Segment Open

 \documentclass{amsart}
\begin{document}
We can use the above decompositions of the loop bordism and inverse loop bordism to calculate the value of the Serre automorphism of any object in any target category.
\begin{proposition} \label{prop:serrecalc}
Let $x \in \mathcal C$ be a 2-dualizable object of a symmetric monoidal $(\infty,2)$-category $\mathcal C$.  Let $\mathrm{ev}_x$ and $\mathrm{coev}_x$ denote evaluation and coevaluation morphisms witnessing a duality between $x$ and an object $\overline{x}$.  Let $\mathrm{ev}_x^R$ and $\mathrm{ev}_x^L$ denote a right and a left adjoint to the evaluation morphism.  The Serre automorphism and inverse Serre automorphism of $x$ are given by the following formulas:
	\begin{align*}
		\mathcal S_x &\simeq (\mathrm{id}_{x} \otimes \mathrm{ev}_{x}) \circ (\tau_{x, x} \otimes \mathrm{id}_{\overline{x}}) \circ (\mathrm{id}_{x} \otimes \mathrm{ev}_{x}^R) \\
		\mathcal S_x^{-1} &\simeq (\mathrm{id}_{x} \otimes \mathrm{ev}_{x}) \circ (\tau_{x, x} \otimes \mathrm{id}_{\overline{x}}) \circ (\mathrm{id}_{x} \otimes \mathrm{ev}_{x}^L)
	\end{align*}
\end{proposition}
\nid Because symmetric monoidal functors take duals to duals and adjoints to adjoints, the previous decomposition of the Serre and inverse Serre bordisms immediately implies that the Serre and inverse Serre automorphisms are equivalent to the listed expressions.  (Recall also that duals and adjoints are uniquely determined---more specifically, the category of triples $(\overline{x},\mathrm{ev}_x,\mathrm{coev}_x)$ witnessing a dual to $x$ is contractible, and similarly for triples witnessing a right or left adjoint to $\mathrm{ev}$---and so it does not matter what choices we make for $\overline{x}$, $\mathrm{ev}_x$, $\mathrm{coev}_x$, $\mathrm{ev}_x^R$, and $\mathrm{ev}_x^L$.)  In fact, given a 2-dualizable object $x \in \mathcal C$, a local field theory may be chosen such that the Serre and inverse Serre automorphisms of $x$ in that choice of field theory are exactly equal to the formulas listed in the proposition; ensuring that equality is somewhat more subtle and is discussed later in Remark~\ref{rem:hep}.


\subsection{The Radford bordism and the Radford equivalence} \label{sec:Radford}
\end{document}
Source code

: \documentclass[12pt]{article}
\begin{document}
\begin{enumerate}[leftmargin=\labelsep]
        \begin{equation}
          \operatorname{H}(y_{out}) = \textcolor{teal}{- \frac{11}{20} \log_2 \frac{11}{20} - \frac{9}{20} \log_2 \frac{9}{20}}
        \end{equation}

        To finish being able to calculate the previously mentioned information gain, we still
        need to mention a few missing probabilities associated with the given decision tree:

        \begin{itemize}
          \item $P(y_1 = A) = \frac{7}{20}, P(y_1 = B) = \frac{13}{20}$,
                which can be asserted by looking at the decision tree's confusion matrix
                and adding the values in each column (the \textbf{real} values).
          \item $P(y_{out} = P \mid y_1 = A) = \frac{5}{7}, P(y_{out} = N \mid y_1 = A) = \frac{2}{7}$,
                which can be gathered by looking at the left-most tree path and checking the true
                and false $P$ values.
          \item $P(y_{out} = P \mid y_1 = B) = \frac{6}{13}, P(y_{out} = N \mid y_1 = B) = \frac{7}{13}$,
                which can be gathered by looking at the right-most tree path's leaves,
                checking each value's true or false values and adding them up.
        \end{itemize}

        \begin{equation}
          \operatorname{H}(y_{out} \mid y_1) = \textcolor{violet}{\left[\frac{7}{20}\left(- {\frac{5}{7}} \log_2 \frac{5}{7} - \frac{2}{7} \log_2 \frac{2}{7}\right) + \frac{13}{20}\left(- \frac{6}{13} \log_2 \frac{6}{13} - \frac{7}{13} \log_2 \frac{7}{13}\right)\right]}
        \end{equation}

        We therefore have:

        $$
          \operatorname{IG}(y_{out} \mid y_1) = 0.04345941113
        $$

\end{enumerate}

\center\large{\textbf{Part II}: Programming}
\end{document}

Segment Closed

EXERCISE DIRECTIONS ->
Transcribe the listing above exactly, including every line.

RESULT BELOW ->
 \documentclass{amsart}
\begin{document}
We can use the above decompositions of the loop bordism and inverse loop bordism to calculate the value of the Serre automorphism of any object in any target category.
\begin{proposition} \label{prop:serrecalc}
Let $x \in \mathcal C$ be a 2-dualizable object of a symmetric monoidal $(\infty,2)$-category $\mathcal C$.  Let $\mathrm{ev}_x$ and $\mathrm{coev}_x$ denote evaluation and coevaluation morphisms witnessing a duality between $x$ and an object $\overline{x}$.  Let $\mathrm{ev}_x^R$ and $\mathrm{ev}_x^L$ denote a right and a left adjoint to the evaluation morphism.  The Serre automorphism and inverse Serre automorphism of $x$ are given by the following formulas:
	\begin{align*}
		\mathcal S_x &\simeq (\mathrm{id}_{x} \otimes \mathrm{ev}_{x}) \circ (\tau_{x, x} \otimes \mathrm{id}_{\overline{x}}) \circ (\mathrm{id}_{x} \otimes \mathrm{ev}_{x}^R) \\
		\mathcal S_x^{-1} &\simeq (\mathrm{id}_{x} \otimes \mathrm{ev}_{x}) \circ (\tau_{x, x} \otimes \mathrm{id}_{\overline{x}}) \circ (\mathrm{id}_{x} \otimes \mathrm{ev}_{x}^L)
	\end{align*}
\end{proposition}
\nid Because symmetric monoidal functors take duals to duals and adjoints to adjoints, the previous decomposition of the Serre and inverse Serre bordisms immediately implies that the Serre and inverse Serre automorphisms are equivalent to the listed expressions.  (Recall also that duals and adjoints are uniquely determined---more specifically, the category of triples $(\overline{x},\mathrm{ev}_x,\mathrm{coev}_x)$ witnessing a dual to $x$ is contractible, and similarly for triples witnessing a right or left adjoint to $\mathrm{ev}$---and so it does not matter what choices we make for $\overline{x}$, $\mathrm{ev}_x$, $\mathrm{coev}_x$, $\mathrm{ev}_x^R$, and $\mathrm{ev}_x^L$.)  In fact, given a 2-dualizable object $x \in \mathcal C$, a local field theory may be chosen such that the Serre and inverse Serre automorphisms of $x$ in that choice of field theory are exactly equal to the formulas listed in the proposition; ensuring that equality is somewhat more subtle and is discussed later in Remark~\ref{rem:hep}.


\subsection{The Radford bordism and the Radford equivalence} \label{sec:Radford}
\end{document}
Source code

: \documentclass[12pt]{article}
\begin{document}
\begin{enumerate}[leftmargin=\labelsep]
        \begin{equation}
          \operatorname{H}(y_{out}) = \textcolor{teal}{- \frac{11}{20} \log_2 \frac{11}{20} - \frac{9}{20} \log_2 \frac{9}{20}}
        \end{equation}

        To finish being able to calculate the previously mentioned information gain, we still
        need to mention a few missing probabilities associated with the given decision tree:

        \begin{itemize}
          \item $P(y_1 = A) = \frac{7}{20}, P(y_1 = B) = \frac{13}{20}$,
                which can be asserted by looking at the decision tree's confusion matrix
                and adding the values in each column (the \textbf{real} values).
          \item $P(y_{out} = P \mid y_1 = A) = \frac{5}{7}, P(y_{out} = N \mid y_1 = A) = \frac{2}{7}$,
                which can be gathered by looking at the left-most tree path and checking the true
                and false $P$ values.
          \item $P(y_{out} = P \mid y_1 = B) = \frac{6}{13}, P(y_{out} = N \mid y_1 = B) = \frac{7}{13}$,
                which can be gathered by looking at the right-most tree path's leaves,
                checking each value's true or false values and adding them up.
        \end{itemize}

        \begin{equation}
          \operatorname{H}(y_{out} \mid y_1) = \textcolor{violet}{\left[\frac{7}{20}\left(- {\frac{5}{7}} \log_2 \frac{5}{7} - \frac{2}{7} \log_2 \frac{2}{7}\right) + \frac{13}{20}\left(- \frac{6}{13} \log_2 \frac{6}{13} - \frac{7}{13} \log_2 \frac{7}{13}\right)\right]}
        \end{equation}

        We therefore have:

        $$
          \operatorname{IG}(y_{out} \mid y_1) = 0.04345941113
        $$

\end{enumerate}

\center\large{\textbf{Part II}: Programming}
\end{document}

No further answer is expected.